Tag Archives: FDCPA

SCOTUS Holds that Auto Loan Lender Santander Is Not a Debt Collector Pursuant to the FDCPA

By Kelly D. Jones, Consumer Rights Attorney

On June 12, 2017, the U.S. Supreme Court issued a unanimous decision in Henson v. Santander Consumer USA Inc., the first decision authored by Justice Gorsuch. The slip opinion can be found here.

Santander Consumer USA Inc. is a subsidiary of a large European bank conglomerate, and the principal purpose of its business is extending and servicing auto loans. Although it typically does not purchase accounts or debts from other creditors, in this instance, Santander purchased a portfolio of defaulted auto loan accounts from CitiFinancial Auto that had been the subject of a class action settlement against CitiFinancial. This portfolio included accounts owed by Ricky Henson and other consumers. Santander attempted to collect on the accounts, and Henson, along with four other Maryland consumers, sued Santander and multiple other defendants in the United States District Court for the District of Maryland, alleging various violations of the federal Fair Debt Collection Practices Act (FDCPA).

Santander filed a motion to dismiss the FDCPA lawsuit, arguing that it was not a “debt collector” pursuant to the FDCPA and thus could not be found liable. 15 U.S.C. § 1692a(6) defines debt collector, in part, as

any person [1] who uses any instrumentality of interstate commerce or the mails in any business the principal purpose of which is the collection of any debts, or [2] who regularly collects or attempts to collect, directly or indirectly, debts owed or due or asserted to be owed or due another.

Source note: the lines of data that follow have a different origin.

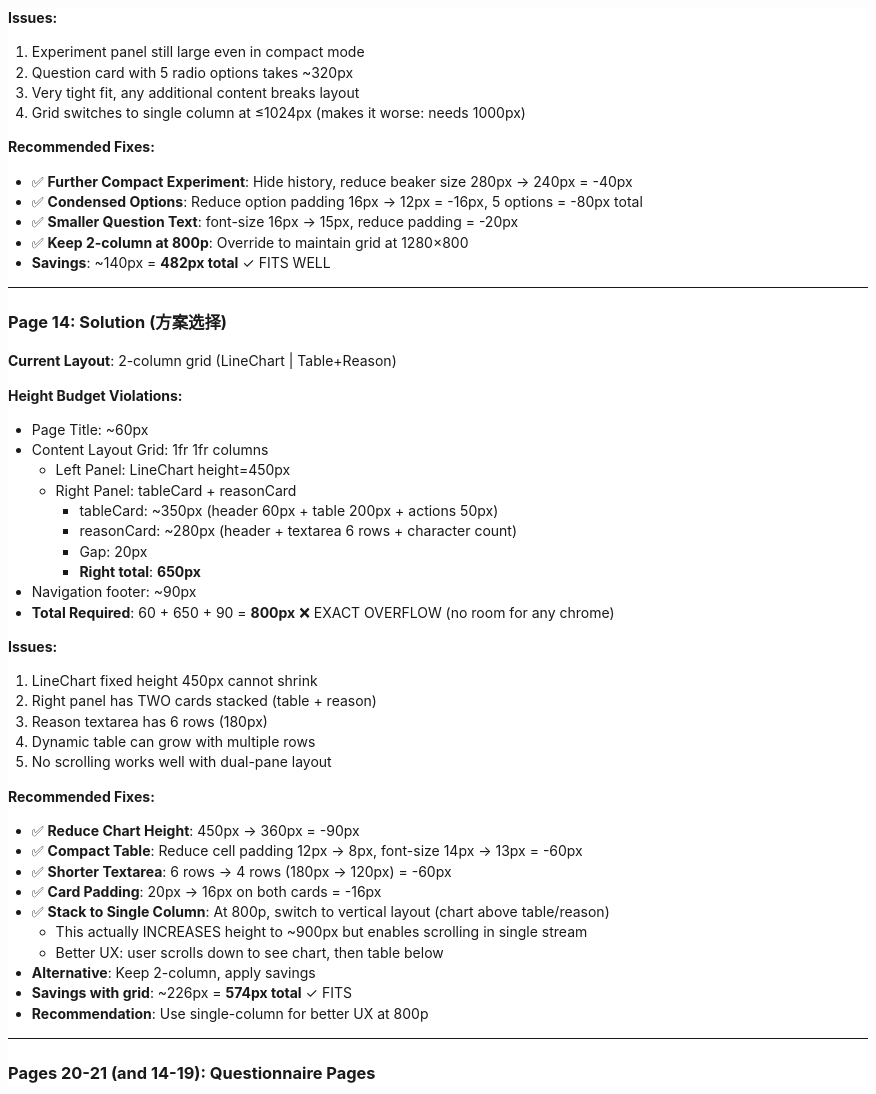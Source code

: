 **Issues:**
1. Experiment panel still large even in compact mode
2. Question card with 5 radio options takes ~320px
3. Very tight fit, any additional content breaks layout
4. Grid switches to single column at ≤1024px (makes it worse: needs 1000px)

**Recommended Fixes:**
- ✅ **Further Compact Experiment**: Hide history, reduce beaker size 280px → 240px = -40px
- ✅ **Condensed Options**: Reduce option padding 16px → 12px = -16px, 5 options = -80px total
- ✅ **Smaller Question Text**: font-size 16px → 15px, reduce padding = -20px
- ✅ **Keep 2-column at 800p**: Override to maintain grid at 1280×800
- **Savings**: ~140px = **482px total** ✓ FITS WELL

---

### Page 14: Solution (方案选择)

**Current Layout**: 2-column grid (LineChart | Table+Reason)

**Height Budget Violations:**
- Page Title: ~60px
- Content Layout Grid: 1fr 1fr columns
  - Left Panel: LineChart height=450px
  - Right Panel: tableCard + reasonCard
    - tableCard: ~350px (header 60px + table 200px + actions 50px)
    - reasonCard: ~280px (header + textarea 6 rows + character count)
    - Gap: 20px
    - **Right total**: **650px**
- Navigation footer: ~90px
- **Total Required**: 60 + 650 + 90 = **800px** ❌ EXACT OVERFLOW (no room for any chrome)

**Issues:**
1. LineChart fixed height 450px cannot shrink
2. Right panel has TWO cards stacked (table + reason)
3. Reason textarea has 6 rows (180px)
4. Dynamic table can grow with multiple rows
5. No scrolling works well with dual-pane layout

**Recommended Fixes:**
- ✅ **Reduce Chart Height**: 450px → 360px = -90px
- ✅ **Compact Table**: Reduce cell padding 12px → 8px, font-size 14px → 13px = -60px
- ✅ **Shorter Textarea**: 6 rows → 4 rows (180px → 120px) = -60px
- ✅ **Card Padding**: 20px → 16px on both cards = -16px
- ✅ **Stack to Single Column**: At 800p, switch to vertical layout (chart above table/reason)
  - This actually INCREASES height to ~900px but enables scrolling in single stream
  - Better UX: user scrolls down to see chart, then table below
- **Alternative**: Keep 2-column, apply savings
- **Savings with grid**: ~226px = **574px total** ✓ FITS
- **Recommendation**: Use single-column for better UX at 800p

---

### Pages 20-21 (and 14-19): Questionnaire Pages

The district court and the Fourth Circuit  both concluded that because Santander’s principal business purpose is the origination and servicing of auto loans, it did not qualify as a debt collector under the first definition. Santander also argued it was not a debt collector pursuant to the second definition because it does not regularly collect debts owed or due to another entity, as the only debts it attempted to collect that it did not originate were debts it owned. The Supreme Court upheld the decision of the Fourth Circuit, finding that Santander was not a debt collector that could be found liable for violating the FDCPA. The Court also rejected Henson’s argument that because 15 U.S.C. § 1692a(6)(F)(iii) specifically excludes persons who collect non-defaulted debt from the definition of debt collector, the term debt collector included all entities that regularly attempt to collect debts obtained after default.

Practitioners should be careful to note that the Supreme Court did not hold that debt buyers, in general, are not subject to the FDCPA simply because they may have purchased defaulted debts from another entity before they began collecting on the debts. The Court merely found that entities that are collecting upon debts that they own are not debt collectors under the second definition of 15 U.S.C. § 1692a(6), and it made sure to point out that it was not addressing the first definition (“principal purpose”) of debt collector by stating:

[T]he parties briefly allude to another statutory definition of the term “debt collector”—one that encompasses those engaged “in any business the principal purpose of which is the collection of any debts.” §1692a(6). But the parties haven’t much litigated that alternative definition and in granting certiorari we didn’t agree to address it either.  With these preliminaries by the board, we can turn to the much narrowed question properly before us.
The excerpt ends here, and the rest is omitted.